= Assigned task =
Transcribe, without alteration, the line that includes "我们终于实现了我们的目的, 与此同时我们也抛出了一个问题, 就是为什么我们要在引用前加const呢?" and each line after it until the records end, omitting all that precede it.
================================
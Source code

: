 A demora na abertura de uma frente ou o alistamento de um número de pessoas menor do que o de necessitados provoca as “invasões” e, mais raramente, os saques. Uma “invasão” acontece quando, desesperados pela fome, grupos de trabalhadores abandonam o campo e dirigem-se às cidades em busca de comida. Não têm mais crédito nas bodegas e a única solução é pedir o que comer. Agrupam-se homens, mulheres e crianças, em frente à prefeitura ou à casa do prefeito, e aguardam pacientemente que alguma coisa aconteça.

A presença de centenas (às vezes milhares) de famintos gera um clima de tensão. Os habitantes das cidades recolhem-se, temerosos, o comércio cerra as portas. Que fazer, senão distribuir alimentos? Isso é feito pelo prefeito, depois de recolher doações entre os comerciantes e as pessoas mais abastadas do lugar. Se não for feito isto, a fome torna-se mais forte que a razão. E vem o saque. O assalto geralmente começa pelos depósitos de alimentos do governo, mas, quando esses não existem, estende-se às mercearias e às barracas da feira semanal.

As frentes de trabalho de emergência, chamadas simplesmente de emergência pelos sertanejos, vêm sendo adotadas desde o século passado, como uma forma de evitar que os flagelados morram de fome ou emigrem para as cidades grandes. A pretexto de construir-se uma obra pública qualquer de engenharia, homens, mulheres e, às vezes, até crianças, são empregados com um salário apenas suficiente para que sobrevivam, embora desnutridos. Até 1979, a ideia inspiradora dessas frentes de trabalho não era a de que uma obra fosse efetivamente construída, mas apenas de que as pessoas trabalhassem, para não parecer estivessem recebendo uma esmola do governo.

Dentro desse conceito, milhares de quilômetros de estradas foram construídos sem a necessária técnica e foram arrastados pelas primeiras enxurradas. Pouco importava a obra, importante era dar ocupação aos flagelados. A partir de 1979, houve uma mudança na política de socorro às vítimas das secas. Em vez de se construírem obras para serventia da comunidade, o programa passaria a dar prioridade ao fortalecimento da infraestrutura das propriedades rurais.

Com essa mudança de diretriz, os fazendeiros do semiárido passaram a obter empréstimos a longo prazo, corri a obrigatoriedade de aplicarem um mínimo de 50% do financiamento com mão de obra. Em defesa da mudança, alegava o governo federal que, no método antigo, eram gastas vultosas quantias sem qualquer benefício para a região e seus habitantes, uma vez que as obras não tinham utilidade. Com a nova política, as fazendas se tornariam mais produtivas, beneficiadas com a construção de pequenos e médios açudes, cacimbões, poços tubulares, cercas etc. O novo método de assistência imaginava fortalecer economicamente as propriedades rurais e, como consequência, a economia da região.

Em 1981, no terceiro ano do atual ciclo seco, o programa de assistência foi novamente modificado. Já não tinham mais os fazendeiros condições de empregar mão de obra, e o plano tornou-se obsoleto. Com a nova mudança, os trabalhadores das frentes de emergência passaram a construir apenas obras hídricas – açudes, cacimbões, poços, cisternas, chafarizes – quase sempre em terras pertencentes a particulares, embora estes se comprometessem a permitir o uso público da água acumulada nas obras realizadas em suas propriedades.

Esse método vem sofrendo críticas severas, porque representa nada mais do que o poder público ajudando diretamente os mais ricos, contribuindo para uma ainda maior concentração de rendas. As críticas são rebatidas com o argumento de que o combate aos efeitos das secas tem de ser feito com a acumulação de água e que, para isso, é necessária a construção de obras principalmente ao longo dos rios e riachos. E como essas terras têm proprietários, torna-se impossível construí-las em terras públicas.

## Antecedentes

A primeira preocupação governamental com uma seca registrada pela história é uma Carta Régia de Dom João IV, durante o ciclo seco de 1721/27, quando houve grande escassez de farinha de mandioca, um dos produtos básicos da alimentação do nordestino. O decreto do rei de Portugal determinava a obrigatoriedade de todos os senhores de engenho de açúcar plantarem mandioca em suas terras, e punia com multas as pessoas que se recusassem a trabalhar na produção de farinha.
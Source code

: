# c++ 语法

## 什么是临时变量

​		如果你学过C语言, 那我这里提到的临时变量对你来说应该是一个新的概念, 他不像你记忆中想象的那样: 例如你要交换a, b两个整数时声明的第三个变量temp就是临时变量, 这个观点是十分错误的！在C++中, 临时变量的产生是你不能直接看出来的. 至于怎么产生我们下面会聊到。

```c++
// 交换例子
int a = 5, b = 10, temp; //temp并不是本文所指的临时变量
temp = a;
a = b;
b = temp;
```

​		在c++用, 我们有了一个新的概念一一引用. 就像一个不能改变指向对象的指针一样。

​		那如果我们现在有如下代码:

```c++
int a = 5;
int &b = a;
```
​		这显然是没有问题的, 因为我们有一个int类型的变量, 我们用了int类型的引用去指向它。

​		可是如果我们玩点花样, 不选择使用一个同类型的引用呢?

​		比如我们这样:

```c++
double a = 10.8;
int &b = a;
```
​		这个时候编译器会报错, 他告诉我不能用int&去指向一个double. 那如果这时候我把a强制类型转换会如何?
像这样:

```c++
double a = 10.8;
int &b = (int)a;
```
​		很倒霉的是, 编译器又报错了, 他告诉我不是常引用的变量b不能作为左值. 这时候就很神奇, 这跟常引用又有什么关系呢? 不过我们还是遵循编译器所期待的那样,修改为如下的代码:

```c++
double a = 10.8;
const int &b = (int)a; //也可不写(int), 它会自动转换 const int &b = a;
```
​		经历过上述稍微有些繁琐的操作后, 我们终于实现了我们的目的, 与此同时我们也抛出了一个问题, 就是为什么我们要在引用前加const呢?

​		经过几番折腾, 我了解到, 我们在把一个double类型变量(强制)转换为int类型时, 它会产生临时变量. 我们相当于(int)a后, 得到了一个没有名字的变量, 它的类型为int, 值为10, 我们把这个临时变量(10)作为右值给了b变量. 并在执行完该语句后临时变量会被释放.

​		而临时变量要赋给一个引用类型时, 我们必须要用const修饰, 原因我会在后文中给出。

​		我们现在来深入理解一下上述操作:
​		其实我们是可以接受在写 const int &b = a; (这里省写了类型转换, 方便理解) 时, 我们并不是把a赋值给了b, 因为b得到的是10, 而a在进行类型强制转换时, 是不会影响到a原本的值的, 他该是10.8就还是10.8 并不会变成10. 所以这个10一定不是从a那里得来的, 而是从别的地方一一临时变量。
================================
= Response =
​		经历过上述稍微有些繁琐的操作后, 我们终于实现了我们的目的, 与此同时我们也抛出了一个问题, 就是为什么我们要在引用前加const呢?

​		经过几番折腾, 我了解到, 我们在把一个double类型变量(强制)转换为int类型时, 它会产生临时变量. 我们相当于(int)a后, 得到了一个没有名字的变量, 它的类型为int, 值为10, 我们把这个临时变量(10)作为右值给了b变量. 并在执行完该语句后临时变量会被释放.

​		而临时变量要赋给一个引用类型时, 我们必须要用const修饰, 原因我会在后文中给出。

​		我们现在来深入理解一下上述操作:
​		其实我们是可以接受在写 const int &b = a; (这里省写了类型转换, 方便理解) 时, 我们并不是把a赋值给了b, 因为b得到的是10, 而a在进行类型强制转换时, 是不会影响到a原本的值的, 他该是10.8就还是10.8 并不会变成10. 所以这个10一定不是从a那里得来的, 而是从别的地方一一临时变量。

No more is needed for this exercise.